Could you restate, exactly and with nothing added, the lines from the start of the data through the line that holds "Enter an L2", leaving the pictures out?

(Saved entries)
═══
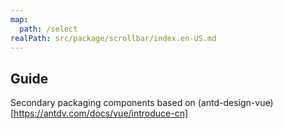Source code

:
```yaml
---
map:
  path: /select
realPath: src/package/scrollbar/index.en-US.md
---
```


## Guide

Secondary packaging components based on (antd-design-vue)[https://antdv.com/docs/vue/introduce-cn]
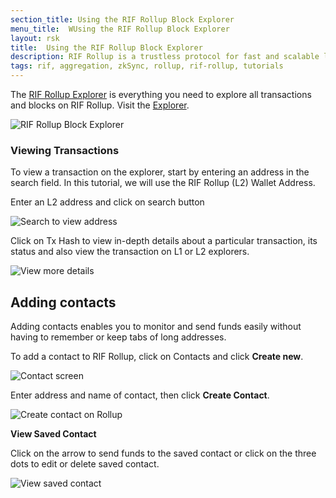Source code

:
 ```yaml
---
section_title: Using the RIF Rollup Block Explorer
menu_title:  WUsing the RIF Rollup Block Explorer
layout: rsk
title:  Using the RIF Rollup Block Explorer
description: RIF Rollup is a trustless protocol for fast and scalable low-cost payments on Rootstock powered by zkRollup Technology.
tags: rif, aggregation, zkSync, rollup, rif-rollup, tutorials
---
```


The [RIF Rollup Explorer](https://github.com/rsksmart/rif-rollup-explorer) is everything you need to explore all transactions and blocks on RIF Rollup. Visit the [Explorer](https://explorer.testnet.rollup.rif.technology/explorer/).

![RIF Rollup Block Explorer](/assets/img/rif-rollup/25-rif-rollup-explorer.png)


### Viewing Transactions
To view a transaction on the explorer, start by entering an address in the search field.
In this tutorial, we will use the RIF Rollup (L2) Wallet Address.

Enter an L2 address and click on search button

![Search to view address](/assets/img/rif-rollup/26-rif-rollup-explorer-search-tx.png)

Click on Tx Hash to view in-depth details about a particular transaction, its status and also view the transaction on L1 or L2 explorers.

![View more details](/assets/img/rif-rollup/27-rif-rollup-explorer-view-tx.png)

## Adding contacts
Adding contacts enables you to monitor and send funds easily without having to remember or keep tabs of long addresses. 

To add a contact to RIF Rollup, click on Contacts and click **Create new**.

![Contact screen](/assets/img/rif-rollup/29-rif-rollup-create-contact.png)

Enter address and name of contact, then click **Create Contact**.

![Create contact on Rollup](/assets/img/rif-rollup/30-add-contact-name.png)

**View Saved Contact**

Click on the arrow to send funds to the saved contact or click on the three dots to edit or delete saved contact.

![View saved contact](/assets/img/rif-rollup/31-saved-contact-list.png)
═══
#### WORKED SOLUTION
Source code

:
```yaml
---
map:
  path: /select
realPath: src/package/scrollbar/index.en-US.md
---
```


## Guide

Secondary packaging components based on (antd-design-vue)[https://antdv.com/docs/vue/introduce-cn]
Source code

:
 ```yaml
---
section_title: Using the RIF Rollup Block Explorer
menu_title:  WUsing the RIF Rollup Block Explorer
layout: rsk
title:  Using the RIF Rollup Block Explorer
description: RIF Rollup is a trustless protocol for fast and scalable low-cost payments on Rootstock powered by zkRollup Technology.
tags: rif, aggregation, zkSync, rollup, rif-rollup, tutorials
---
```


The [RIF Rollup Explorer](https://github.com/rsksmart/rif-rollup-explorer) is everything you need to explore all transactions and blocks on RIF Rollup. Visit the [Explorer](https://explorer.testnet.rollup.rif.technology/explorer/).

![RIF Rollup Block Explorer](/assets/img/rif-rollup/25-rif-rollup-explorer.png)


### Viewing Transactions
To view a transaction on the explorer, start by entering an address in the search field.
In this tutorial, we will use the RIF Rollup (L2) Wallet Address.

Enter an L2 address and click on search button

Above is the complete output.